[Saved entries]
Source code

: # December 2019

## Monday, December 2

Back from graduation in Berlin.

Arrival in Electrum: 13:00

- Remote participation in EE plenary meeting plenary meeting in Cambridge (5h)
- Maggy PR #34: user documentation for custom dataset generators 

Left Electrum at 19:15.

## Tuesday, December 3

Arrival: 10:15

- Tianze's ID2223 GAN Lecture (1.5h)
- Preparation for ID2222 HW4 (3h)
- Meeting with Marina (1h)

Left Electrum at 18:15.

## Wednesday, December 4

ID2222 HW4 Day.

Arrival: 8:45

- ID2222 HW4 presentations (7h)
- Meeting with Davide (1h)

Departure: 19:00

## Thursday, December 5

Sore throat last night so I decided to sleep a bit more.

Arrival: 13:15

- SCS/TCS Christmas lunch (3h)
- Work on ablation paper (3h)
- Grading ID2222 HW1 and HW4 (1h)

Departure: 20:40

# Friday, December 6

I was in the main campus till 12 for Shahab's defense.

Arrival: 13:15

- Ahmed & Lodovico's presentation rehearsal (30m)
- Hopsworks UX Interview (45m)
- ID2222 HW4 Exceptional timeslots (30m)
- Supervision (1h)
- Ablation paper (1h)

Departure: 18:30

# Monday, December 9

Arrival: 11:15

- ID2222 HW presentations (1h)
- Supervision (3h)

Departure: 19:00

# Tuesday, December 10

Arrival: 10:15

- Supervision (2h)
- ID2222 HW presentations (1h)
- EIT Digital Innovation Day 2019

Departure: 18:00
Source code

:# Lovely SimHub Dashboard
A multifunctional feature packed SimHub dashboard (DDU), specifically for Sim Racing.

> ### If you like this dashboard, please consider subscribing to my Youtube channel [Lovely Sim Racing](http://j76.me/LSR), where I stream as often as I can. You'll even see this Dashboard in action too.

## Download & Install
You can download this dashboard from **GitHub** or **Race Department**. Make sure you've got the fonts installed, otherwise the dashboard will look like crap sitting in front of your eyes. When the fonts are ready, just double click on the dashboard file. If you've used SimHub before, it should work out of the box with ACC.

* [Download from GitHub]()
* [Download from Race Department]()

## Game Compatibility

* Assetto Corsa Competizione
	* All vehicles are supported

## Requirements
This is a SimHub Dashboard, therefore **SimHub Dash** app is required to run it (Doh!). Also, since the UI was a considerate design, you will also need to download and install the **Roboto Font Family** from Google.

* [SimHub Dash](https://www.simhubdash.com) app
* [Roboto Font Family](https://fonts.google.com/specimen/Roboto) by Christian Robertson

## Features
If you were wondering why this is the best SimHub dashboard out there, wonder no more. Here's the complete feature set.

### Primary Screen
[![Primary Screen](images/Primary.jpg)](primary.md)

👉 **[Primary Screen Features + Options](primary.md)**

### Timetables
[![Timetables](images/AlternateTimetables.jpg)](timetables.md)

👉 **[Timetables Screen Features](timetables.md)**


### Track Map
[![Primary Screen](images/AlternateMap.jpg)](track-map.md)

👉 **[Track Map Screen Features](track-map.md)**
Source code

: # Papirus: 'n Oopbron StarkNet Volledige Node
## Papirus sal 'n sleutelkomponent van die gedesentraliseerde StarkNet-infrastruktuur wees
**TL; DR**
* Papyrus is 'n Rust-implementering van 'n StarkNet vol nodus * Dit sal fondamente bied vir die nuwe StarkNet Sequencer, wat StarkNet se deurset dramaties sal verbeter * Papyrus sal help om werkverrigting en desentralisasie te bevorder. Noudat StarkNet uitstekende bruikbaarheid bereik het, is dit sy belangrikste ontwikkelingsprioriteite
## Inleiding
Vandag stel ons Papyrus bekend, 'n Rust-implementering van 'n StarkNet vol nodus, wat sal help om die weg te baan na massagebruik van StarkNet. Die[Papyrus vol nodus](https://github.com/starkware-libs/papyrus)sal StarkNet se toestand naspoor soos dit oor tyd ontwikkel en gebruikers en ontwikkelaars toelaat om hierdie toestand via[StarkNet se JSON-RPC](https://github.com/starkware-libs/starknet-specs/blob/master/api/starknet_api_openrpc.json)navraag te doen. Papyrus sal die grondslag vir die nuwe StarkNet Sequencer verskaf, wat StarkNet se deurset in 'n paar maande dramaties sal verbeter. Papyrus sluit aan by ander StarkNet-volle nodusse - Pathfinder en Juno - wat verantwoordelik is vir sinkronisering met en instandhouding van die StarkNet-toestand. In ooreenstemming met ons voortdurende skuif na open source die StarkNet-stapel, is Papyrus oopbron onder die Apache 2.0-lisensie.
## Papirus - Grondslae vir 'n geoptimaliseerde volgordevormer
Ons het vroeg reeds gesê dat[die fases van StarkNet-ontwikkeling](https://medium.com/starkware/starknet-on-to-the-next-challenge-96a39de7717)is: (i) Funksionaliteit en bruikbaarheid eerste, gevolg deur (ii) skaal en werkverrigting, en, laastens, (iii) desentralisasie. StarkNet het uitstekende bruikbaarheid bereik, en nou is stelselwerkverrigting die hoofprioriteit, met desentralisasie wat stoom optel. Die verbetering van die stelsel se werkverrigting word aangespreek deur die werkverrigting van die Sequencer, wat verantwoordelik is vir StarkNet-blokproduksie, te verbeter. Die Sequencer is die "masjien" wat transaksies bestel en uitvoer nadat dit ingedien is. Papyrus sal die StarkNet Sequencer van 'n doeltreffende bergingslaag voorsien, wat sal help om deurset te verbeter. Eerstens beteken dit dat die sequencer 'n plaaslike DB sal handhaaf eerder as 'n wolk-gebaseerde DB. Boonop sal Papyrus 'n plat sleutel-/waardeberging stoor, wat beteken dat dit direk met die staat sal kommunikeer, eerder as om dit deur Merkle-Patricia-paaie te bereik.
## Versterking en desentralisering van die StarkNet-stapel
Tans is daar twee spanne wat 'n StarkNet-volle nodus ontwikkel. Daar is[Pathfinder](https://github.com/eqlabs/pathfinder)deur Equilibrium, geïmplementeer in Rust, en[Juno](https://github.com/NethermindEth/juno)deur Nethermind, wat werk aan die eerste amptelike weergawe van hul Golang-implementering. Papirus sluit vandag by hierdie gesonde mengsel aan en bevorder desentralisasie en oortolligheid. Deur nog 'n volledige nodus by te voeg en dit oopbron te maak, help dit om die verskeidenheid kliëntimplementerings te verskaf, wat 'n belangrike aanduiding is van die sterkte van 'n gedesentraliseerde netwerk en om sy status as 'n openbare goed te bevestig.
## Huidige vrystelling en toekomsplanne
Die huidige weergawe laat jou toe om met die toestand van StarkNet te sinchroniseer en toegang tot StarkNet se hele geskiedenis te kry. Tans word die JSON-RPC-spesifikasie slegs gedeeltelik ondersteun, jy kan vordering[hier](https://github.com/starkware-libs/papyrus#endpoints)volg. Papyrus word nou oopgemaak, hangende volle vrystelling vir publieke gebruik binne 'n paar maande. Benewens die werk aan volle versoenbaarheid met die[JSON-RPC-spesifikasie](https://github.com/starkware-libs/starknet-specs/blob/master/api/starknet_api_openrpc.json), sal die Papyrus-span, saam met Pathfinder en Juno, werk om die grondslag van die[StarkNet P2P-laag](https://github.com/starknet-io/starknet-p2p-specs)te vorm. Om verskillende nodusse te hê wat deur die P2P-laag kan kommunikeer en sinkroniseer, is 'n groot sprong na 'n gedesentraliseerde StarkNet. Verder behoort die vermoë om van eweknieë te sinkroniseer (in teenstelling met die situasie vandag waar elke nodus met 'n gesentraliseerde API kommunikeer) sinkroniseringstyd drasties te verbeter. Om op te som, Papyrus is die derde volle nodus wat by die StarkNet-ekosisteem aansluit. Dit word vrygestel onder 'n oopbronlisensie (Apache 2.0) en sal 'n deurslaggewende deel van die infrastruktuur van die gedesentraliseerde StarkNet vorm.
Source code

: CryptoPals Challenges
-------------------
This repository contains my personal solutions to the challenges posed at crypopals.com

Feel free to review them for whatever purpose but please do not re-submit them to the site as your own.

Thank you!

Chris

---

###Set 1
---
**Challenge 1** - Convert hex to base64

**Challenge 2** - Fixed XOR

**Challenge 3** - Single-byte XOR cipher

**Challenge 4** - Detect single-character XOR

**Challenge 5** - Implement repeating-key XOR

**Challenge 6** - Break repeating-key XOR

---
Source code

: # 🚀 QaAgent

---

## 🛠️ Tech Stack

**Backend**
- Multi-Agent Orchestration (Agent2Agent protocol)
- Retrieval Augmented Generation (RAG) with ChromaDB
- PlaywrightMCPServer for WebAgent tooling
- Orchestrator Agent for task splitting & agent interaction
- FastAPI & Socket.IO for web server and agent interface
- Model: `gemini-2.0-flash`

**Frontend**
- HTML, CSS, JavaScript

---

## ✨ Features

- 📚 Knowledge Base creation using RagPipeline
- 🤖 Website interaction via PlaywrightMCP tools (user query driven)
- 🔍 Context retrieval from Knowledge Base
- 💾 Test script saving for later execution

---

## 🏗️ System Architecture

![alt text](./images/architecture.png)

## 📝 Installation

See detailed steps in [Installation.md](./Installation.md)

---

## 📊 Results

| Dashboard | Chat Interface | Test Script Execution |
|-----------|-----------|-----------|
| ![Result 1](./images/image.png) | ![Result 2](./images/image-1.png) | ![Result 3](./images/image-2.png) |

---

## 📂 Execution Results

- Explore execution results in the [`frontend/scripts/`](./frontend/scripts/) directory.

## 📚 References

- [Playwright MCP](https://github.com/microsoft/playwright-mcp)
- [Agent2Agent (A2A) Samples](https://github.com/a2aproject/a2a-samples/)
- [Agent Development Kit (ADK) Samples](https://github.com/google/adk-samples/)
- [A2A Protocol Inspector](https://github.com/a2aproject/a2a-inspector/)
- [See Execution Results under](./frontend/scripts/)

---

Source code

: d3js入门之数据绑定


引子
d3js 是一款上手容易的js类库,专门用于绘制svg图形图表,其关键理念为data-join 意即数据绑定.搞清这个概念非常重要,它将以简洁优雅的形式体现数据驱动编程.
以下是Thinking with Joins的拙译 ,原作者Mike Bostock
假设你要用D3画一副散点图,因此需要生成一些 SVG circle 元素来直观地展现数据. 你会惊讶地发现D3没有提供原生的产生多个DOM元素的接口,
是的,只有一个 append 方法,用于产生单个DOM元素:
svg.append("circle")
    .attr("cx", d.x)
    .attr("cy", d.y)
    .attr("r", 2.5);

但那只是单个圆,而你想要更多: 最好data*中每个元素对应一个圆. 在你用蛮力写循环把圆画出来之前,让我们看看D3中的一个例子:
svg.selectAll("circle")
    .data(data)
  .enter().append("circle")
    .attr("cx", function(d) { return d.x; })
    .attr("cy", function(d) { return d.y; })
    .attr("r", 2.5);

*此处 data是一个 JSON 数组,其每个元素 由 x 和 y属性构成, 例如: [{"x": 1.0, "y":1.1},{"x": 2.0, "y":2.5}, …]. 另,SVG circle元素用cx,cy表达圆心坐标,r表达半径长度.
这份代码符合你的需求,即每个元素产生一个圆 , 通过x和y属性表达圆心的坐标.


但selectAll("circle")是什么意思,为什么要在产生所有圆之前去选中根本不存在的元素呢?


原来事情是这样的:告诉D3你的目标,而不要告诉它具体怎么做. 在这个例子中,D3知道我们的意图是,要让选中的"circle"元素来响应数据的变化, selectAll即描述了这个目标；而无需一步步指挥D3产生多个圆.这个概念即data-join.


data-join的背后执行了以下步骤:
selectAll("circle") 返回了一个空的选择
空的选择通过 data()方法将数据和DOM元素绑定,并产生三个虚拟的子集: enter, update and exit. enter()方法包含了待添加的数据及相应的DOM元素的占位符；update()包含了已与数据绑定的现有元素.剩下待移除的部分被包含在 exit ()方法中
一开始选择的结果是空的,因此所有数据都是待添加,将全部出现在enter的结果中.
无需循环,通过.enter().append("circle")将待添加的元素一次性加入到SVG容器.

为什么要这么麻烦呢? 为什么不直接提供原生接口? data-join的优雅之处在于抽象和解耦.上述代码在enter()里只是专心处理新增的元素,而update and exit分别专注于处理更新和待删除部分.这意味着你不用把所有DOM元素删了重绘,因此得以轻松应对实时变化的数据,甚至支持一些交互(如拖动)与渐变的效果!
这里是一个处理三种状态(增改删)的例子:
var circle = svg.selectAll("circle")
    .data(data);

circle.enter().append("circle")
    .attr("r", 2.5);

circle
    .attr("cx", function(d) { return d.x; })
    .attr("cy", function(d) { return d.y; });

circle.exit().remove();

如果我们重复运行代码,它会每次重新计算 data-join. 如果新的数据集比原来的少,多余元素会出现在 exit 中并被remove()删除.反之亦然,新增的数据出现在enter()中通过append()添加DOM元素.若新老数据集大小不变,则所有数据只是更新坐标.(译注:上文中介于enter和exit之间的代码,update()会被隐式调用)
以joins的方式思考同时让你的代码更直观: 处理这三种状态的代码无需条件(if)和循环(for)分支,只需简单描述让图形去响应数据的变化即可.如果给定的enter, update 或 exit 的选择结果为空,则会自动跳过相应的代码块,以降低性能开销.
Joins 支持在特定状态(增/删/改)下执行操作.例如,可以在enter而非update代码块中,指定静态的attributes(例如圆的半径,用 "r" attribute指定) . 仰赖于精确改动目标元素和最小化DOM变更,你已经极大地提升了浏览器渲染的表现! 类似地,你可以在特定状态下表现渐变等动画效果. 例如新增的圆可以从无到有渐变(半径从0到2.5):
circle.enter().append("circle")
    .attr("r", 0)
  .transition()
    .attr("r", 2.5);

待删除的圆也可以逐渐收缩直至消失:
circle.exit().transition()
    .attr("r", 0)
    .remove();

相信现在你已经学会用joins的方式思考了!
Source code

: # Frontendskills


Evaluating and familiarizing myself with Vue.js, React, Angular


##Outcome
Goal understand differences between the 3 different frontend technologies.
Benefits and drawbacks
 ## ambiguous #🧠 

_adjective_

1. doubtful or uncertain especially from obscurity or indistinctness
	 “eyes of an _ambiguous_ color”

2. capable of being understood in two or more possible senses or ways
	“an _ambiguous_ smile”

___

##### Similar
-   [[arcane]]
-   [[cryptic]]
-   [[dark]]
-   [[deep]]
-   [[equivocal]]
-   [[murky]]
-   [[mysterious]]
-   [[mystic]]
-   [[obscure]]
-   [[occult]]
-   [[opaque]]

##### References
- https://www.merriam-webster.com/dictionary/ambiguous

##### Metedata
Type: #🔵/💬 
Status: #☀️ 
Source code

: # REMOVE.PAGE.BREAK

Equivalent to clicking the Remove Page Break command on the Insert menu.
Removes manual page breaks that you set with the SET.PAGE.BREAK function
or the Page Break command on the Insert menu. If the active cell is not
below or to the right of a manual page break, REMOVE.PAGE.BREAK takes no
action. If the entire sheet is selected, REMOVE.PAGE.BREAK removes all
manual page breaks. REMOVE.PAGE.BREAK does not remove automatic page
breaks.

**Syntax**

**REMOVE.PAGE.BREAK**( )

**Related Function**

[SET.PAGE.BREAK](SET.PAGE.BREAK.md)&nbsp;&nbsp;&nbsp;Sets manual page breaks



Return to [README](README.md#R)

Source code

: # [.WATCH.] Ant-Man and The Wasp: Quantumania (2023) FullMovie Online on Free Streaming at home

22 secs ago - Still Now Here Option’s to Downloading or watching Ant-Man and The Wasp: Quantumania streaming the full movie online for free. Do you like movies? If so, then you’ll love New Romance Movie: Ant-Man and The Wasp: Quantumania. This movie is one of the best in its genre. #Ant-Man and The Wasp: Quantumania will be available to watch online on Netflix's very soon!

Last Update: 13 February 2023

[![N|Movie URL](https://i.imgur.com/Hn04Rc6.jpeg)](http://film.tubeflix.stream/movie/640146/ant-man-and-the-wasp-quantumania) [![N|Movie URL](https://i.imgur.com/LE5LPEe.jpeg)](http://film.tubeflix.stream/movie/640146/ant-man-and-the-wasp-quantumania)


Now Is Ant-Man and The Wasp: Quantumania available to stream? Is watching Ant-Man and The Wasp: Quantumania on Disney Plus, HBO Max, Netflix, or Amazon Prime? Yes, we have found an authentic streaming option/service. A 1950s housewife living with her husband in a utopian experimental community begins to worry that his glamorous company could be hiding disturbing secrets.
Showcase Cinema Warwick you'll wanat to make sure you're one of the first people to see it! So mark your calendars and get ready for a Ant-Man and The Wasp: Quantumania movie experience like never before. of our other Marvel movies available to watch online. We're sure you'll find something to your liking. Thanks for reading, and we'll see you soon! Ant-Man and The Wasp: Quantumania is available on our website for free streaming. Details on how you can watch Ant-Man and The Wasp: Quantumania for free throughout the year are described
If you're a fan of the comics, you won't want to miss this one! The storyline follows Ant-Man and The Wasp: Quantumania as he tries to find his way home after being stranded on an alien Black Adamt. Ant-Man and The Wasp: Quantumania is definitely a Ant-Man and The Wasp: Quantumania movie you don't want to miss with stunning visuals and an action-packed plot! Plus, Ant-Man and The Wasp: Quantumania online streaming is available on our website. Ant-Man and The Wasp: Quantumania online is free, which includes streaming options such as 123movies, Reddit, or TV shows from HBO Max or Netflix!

** EXERCISE PROMPT **
Please copy exactly the lines from the first line of the records above through the line containing "- Supervision (2h)", including both, and nothing more.

** TASK RESPONSE **
Source code

: # December 2019

## Monday, December 2

Back from graduation in Berlin.

Arrival in Electrum: 13:00

- Remote participation in EE plenary meeting plenary meeting in Cambridge (5h)
- Maggy PR #34: user documentation for custom dataset generators 

Left Electrum at 19:15.

## Tuesday, December 3

Arrival: 10:15

- Tianze's ID2223 GAN Lecture (1.5h)
- Preparation for ID2222 HW4 (3h)
- Meeting with Marina (1h)

Left Electrum at 18:15.

## Wednesday, December 4

ID2222 HW4 Day.

Arrival: 8:45

- ID2222 HW4 presentations (7h)
- Meeting with Davide (1h)

Departure: 19:00

## Thursday, December 5

Sore throat last night so I decided to sleep a bit more.

Arrival: 13:15

- SCS/TCS Christmas lunch (3h)
- Work on ablation paper (3h)
- Grading ID2222 HW1 and HW4 (1h)

Departure: 20:40

# Friday, December 6

I was in the main campus till 12 for Shahab's defense.

Arrival: 13:15

- Ahmed & Lodovico's presentation rehearsal (30m)
- Hopsworks UX Interview (45m)
- ID2222 HW4 Exceptional timeslots (30m)
- Supervision (1h)
- Ablation paper (1h)

Departure: 18:30

# Monday, December 9

Arrival: 11:15

- ID2222 HW presentations (1h)
- Supervision (3h)

Departure: 19:00

# Tuesday, December 10

Arrival: 10:15

- Supervision (2h)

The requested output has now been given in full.